Wirral is a peninsula in the north-west of England. Its area is approximately one hundred square miles (260 sq km). It was a distinct administrative region at the time of the Domesday Survey in 1086 – it was listed as Wilaveston Hundred because the central village was Wilaveston (now Willaston).
Since the reorganisation of local government in 1974 the northern 60% of the peninsula has been administered as the Metropolitan Borough of Wirral, formed from the merger of the County Boroughs of Birkenhead and Wallasey, the Municipal Borough of Bebington and the Urban Districts of Wirral and Hoylake. From 1974 to 1986 the Borough was a district within the new county of Merseyside. Since 1986 it has been a standalone Unitary authority.
The southern 40% of the peninsula remained part of Cheshire, forming the administrative district of Ellesmere Port and Neston. In 2009 Cheshire was split in two and south Wirral is now administered as part of Cheshire West and Chester.
So - what is "Wirral"? It is the peninsula and it is also the smaller borough. Places such as Shotwick and Parkgate are on the peninsula but not in the borough.

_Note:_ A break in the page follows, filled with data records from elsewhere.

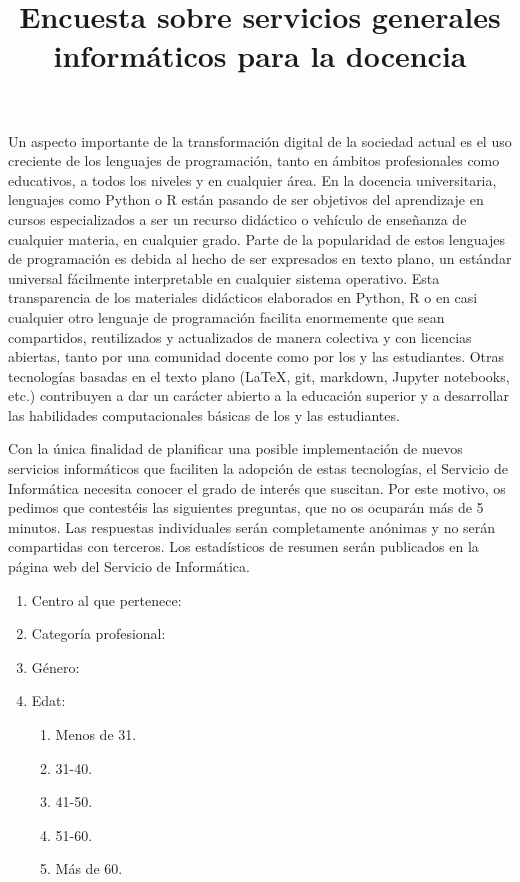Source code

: \documentclass[a4paper,12pt]{article}
\title{Encuesta sobre servicios generales informáticos para la docencia}
\begin{document}
\maketitle
Un aspecto importante de la transformación digital de la sociedad actual es el uso creciente
de los lenguajes de programación, tanto en ámbitos profesionales como educativos, a todos
los niveles y en cualquier área. En la docencia universitaria, lenguajes como Python o R
están pasando de ser objetivos del aprendizaje en cursos especializados a ser un recurso
didáctico o vehículo de enseñanza de cualquier materia, en cualquier grado. Parte de la
popularidad de estos lenguajes de programación es debida al hecho de ser expresados en
texto plano, un estándar universal fácilmente interpretable en cualquier sistema operativo.
Esta transparencia de los materiales didácticos elaborados en Python, R o en casi cualquier
otro lenguaje de programación facilita enormemente que sean compartidos, reutilizados y
actualizados de manera colectiva y con licencias abiertas, tanto por una comunidad docente
como por los y las estudiantes. Otras tecnologías basadas en el texto plano (\LaTeX, git,
markdown, Jupyter notebooks, etc.) contribuyen a dar un carácter abierto a la educación
superior y a desarrollar las habilidades computacionales básicas de los y las estudiantes.

Con la única finalidad de planificar una posible implementación de nuevos servicios
informáticos que faciliten la adopción de estas tecnologías, el Servicio de Informática
necesita conocer el grado de interés que suscitan. Por este motivo, os pedimos que
contestéis las siguientes preguntas, que no os ocuparán más de 5 minutos. Las respuestas
individuales serán completamente anónimas y no serán compartidas con terceros. Los estadísticos
de resumen serán publicados en la página web del Servicio de Informática.

\begin{enumerate}
\item Centro al que pertenece:
\item Categoría profesional:
\item Género:
\item Edat:
   \begin{enumerate}
   \item Menos de 31.
   \item 31-40.
   \item 41-50.
   \item 51-60.
   \item Más de 60.
   \end{enumerate}
\end{enumerate}
\end{document}
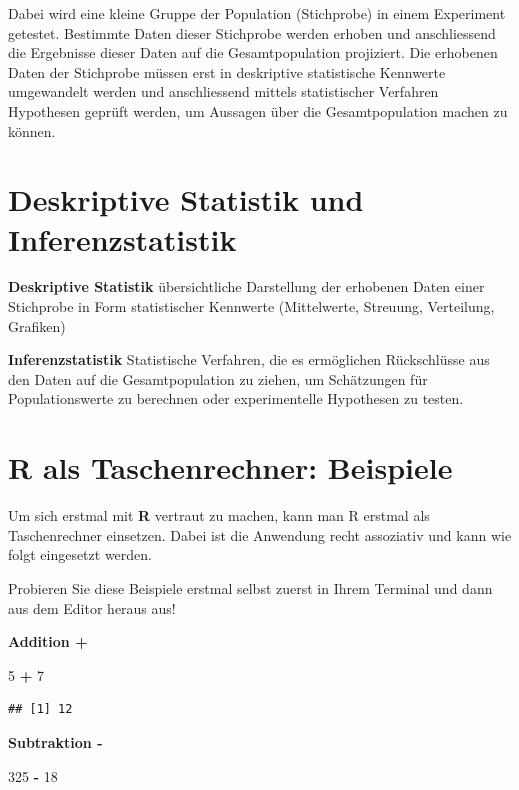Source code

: \documentclass[]{book}
\newenvironment{Shaded}{\begin{snugshade}}{\end{snugshade}}
\newcommand{\DecValTok}[1]{\textcolor[rgb]{0.00,0.00,0.81}{#1}}
\newcommand{\StringTok}[1]{\textcolor[rgb]{0.31,0.60,0.02}{#1}}
\newcommand{\OperatorTok}[1]{\textcolor[rgb]{0.81,0.36,0.00}{\textbf{#1}}}
\begin{document}
Dabei wird eine kleine Gruppe der Population (Stichprobe) in einem
Experiment getestet. Bestimmte Daten dieser Stichprobe werden erhoben
und anschliessend die Ergebnisse dieser Daten auf die Gesamtpopulation
projiziert. Die erhobenen Daten der Stichprobe müssen erst in
deskriptive statistische Kennwerte umgewandelt werden und anschliessend
mittels statistischer Verfahren Hypothesen geprüft werden, um Aussagen
über die Gesamtpopulation machen zu können.

\section{Deskriptive Statistik und
Inferenzstatistik}\label{deskriptive-statistik-und-inferenzstatistik}

\textbf{Deskriptive Statistik} übersichtliche Darstellung der erhobenen
Daten einer Stichprobe in Form statistischer Kennwerte (Mittelwerte,
Streuung, Verteilung, Grafiken)

\textbf{Inferenzstatistik} Statistische Verfahren, die es ermöglichen
Rückschlüsse aus den Daten auf die Gesamtpopulation zu ziehen, um
Schätzungen für Populationswerte zu berechnen oder experimentelle
Hypothesen zu testen.

\section{R als Taschenrechner:
Beispiele}\label{r-als-taschenrechner-beispiele}

Um sich erstmal mit \textbf{R} vertraut zu machen, kann man R erstmal
als Taschenrechner einsetzen. Dabei ist die Anwendung recht assoziativ
und kann wie folgt eingesetzt werden.

Probieren Sie diese Beispiele erstmal selbst zuerst in Ihrem Terminal
und dann aus dem Editor heraus aus!

\textbf{Addition + }

\begin{Shaded}
\begin{Highlighting}[]
\DecValTok{5} \OperatorTok{+}\StringTok{ }\DecValTok{7}
\end{Highlighting}
\end{Shaded}

\begin{verbatim}
## [1] 12
\end{verbatim}

\textbf{Subtraktion - }

\begin{Shaded}
\begin{Highlighting}[]
\DecValTok{325} \OperatorTok{-}\StringTok{ }\DecValTok{18}
\end{Highlighting}
\end{Shaded}
\end{document}
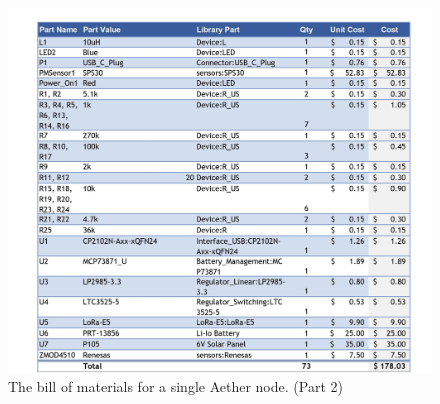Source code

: \begin{figure}
    \centering
    \includegraphics[width=6in]{figures/BOM_2.jpg}
    \caption{The bill of materials for a single Aether node. (Part 2)}
    \label{fig:BOM_2} 
\end{figure}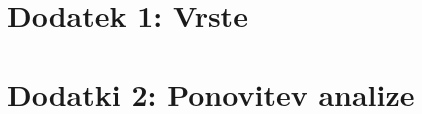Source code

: \documentclass{article}
\begin{document}
\begin{multicols}{2}
\section{Dodatek 1: Vrste}



\section{Dodatki 2: Ponovitev analize}



\end{multicols}
\end{document}
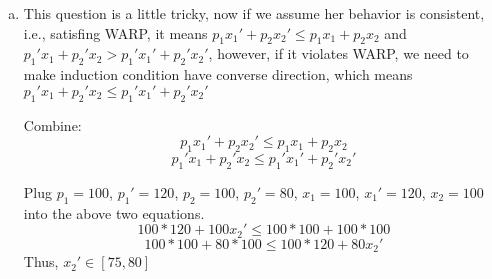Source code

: \documentclass[11pt]{article} %
\begin{document}
\begin{enumerate}[(a)]
    \item 
        This question is a little tricky, now if we assume her behavior is consistent, i.e., satisfing WARP, it means 
        $p_1x_1'+p_2x_2' \leq p_1x_1+p_2x_2$ and $p_1'x_1+p_2'x_2> p_1'x_1'+p_2'x_2'$, however, if it violates WARP, we need to make induction condition have converse direction, 
        which means $p_1'x_1+p_2'x_2 \leq p_1'x_1'+p_2'x_2'$
        
        Combine:
        \begin{equation}
            p_1x_1'+p_2x_2' \leq p_1x_1+p_2x_2 
        \end{equation}
        \begin{equation}
            p_1'x_1+p_2'x_2 \leq p_1'x_1'+p_2'x_2'
        \end{equation}

        Plug $p_1=100$, $p_1'=120$, $p_2=100$, $p_2'=80$, $x_1=100$, $x_1'=120$, $x_2=100$ into the above two equations.
        \begin{equation*}
            100*120+100x_2'\leq 100*100+100*100
        \end{equation*}
        \begin{equation*}
            100*100+80*100\leq 100*120+80x_2'
        \end{equation*}
Thus, $x_2'\in [75,80]$


\end{enumerate}
\end{document}
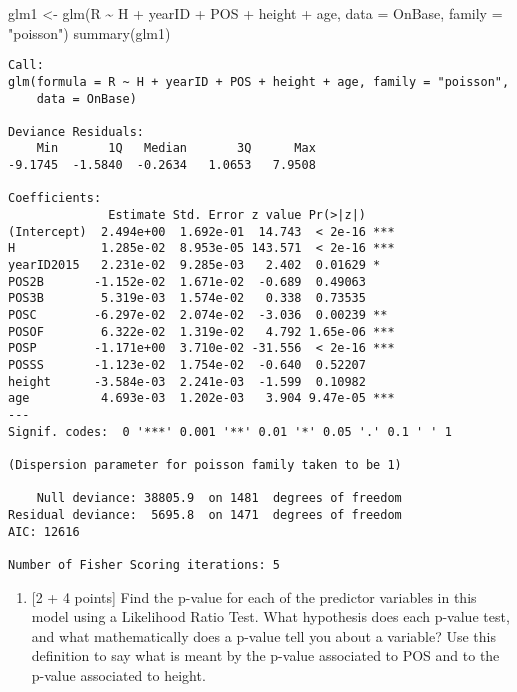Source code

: \documentclass[
]{article}
\newenvironment{Shaded}{\begin{snugshade}}{\end{snugshade}}
\newcommand{\AttributeTok}[1]{\textcolor[rgb]{0.77,0.63,0.00}{#1}}
\newcommand{\FunctionTok}[1]{\textcolor[rgb]{0.00,0.00,0.00}{#1}}
\newcommand{\NormalTok}[1]{#1}
\newcommand{\OtherTok}[1]{\textcolor[rgb]{0.56,0.35,0.01}{#1}}
\newcommand{\SpecialCharTok}[1]{\textcolor[rgb]{0.00,0.00,0.00}{#1}}
\newcommand{\StringTok}[1]{\textcolor[rgb]{0.31,0.60,0.02}{#1}}
\providecommand{\tightlist}{%
  \setlength{\itemsep}{0pt}\setlength{\parskip}{0pt}}
\begin{document}
\begin{Shaded}
\begin{Highlighting}[]
\NormalTok{glm1 }\OtherTok{\textless{}{-}} \FunctionTok{glm}\NormalTok{(R }\SpecialCharTok{\textasciitilde{}}\NormalTok{ H }\SpecialCharTok{+}\NormalTok{ yearID }\SpecialCharTok{+}\NormalTok{ POS }\SpecialCharTok{+}\NormalTok{ height }\SpecialCharTok{+}\NormalTok{ age, }\AttributeTok{data =}\NormalTok{ OnBase, }\AttributeTok{family =} \StringTok{"poisson"}\NormalTok{)}
\FunctionTok{summary}\NormalTok{(glm1)}
\end{Highlighting}
\end{Shaded}

\begin{verbatim}
Call:
glm(formula = R ~ H + yearID + POS + height + age, family = "poisson", 
    data = OnBase)

Deviance Residuals: 
    Min       1Q   Median       3Q      Max  
-9.1745  -1.5840  -0.2634   1.0653   7.9508  

Coefficients:
              Estimate Std. Error z value Pr(>|z|)    
(Intercept)  2.494e+00  1.692e-01  14.743  < 2e-16 ***
H            1.285e-02  8.953e-05 143.571  < 2e-16 ***
yearID2015   2.231e-02  9.285e-03   2.402  0.01629 *  
POS2B       -1.152e-02  1.671e-02  -0.689  0.49063    
POS3B        5.319e-03  1.574e-02   0.338  0.73535    
POSC        -6.297e-02  2.074e-02  -3.036  0.00239 ** 
POSOF        6.322e-02  1.319e-02   4.792 1.65e-06 ***
POSP        -1.171e+00  3.710e-02 -31.556  < 2e-16 ***
POSSS       -1.123e-02  1.754e-02  -0.640  0.52207    
height      -3.584e-03  2.241e-03  -1.599  0.10982    
age          4.693e-03  1.202e-03   3.904 9.47e-05 ***
---
Signif. codes:  0 '***' 0.001 '**' 0.01 '*' 0.05 '.' 0.1 ' ' 1

(Dispersion parameter for poisson family taken to be 1)

    Null deviance: 38805.9  on 1481  degrees of freedom
Residual deviance:  5695.8  on 1471  degrees of freedom
AIC: 12616

Number of Fisher Scoring iterations: 5
\end{verbatim}

\begin{enumerate}
\def\labelenumi{\alph{enumi}.}
\setcounter{enumi}{2}
\tightlist
\item
  {[}2 + 4 points{]} Find the p-value for each of the predictor
  variables in this model using a Likelihood Ratio Test. What hypothesis
  does each p-value test, and what mathematically does a p-value tell
  you about a variable? Use this definition to say what is meant by the
  p-value associated to POS and to the p-value associated to height.
\end{enumerate}
\end{document}
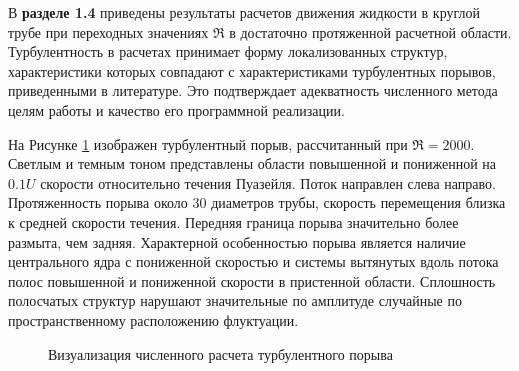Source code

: В \textbf{разделе 1.4} приведены результаты расчетов движения жидкости в круглой трубе при переходных значениях $\Re$ в достаточно протяженной расчетной области. Турбулентность в расчетах принимает форму локализованных структур, характеристики которых совпадают с характеристиками турбулентных порывов, приведенными в литературе. Это подтверждает адекватность численного метода целям работы и качество его программной реализации. 

На Рисунке \ref{puff_3D_img} изображен турбулентный порыв, рассчитанный при $\Re = 2000$. Светлым и темным тоном представлены области повышенной и пониженной на $0.1U$ скорости относительно течения Пуазейля. Поток направлен слева направо. Протяженность порыва около 30 диаметров трубы, скорость перемещения близка к средней скорости течения. Передняя граница порыва значительно более размыта, чем задняя. Характерной особенностью порыва является наличие центрального ядра с пониженной скоростью и системы вытянутых вдоль потока полос повышенной и пониженной скорости в пристенной области. Сплошность полосчатых структур нарушают значительные по амплитуде случайные по пространственному расположению флуктуации.

\begin{figure}
\caption{Визуализация численного расчета турбулентного порыва}
\label{puff_3D_img}
\end{figure}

It is the responsibility of anyone writing about Wirral to be clear which definition they are using. Wirral History & Heritage Association refers itself to the peninsula unless specifically stated otherwise in some text.
There is now a third definition of Wirral. Royal Mail has decided that every address in the Borough of Wirral falls into one of four Post Towns - Prenton, Wallasey, Birkenhead and Wirral. Those definitions do not match any areas known to the residents. For Royal Mail, Claughton and Oxton are in Prenton; Heswall, West Kirby, Greasby, Egremont, New Brighton, etc. no longer exist; and Birkenhead is not in Wirral. Places that are not in Royal Mail's versions of Prenton, Wallasey or Birkenhead are stated to be in Wirral. Their confusing boundary names are based on their sorting and delivery offices, but are now officially part of a building's postal address.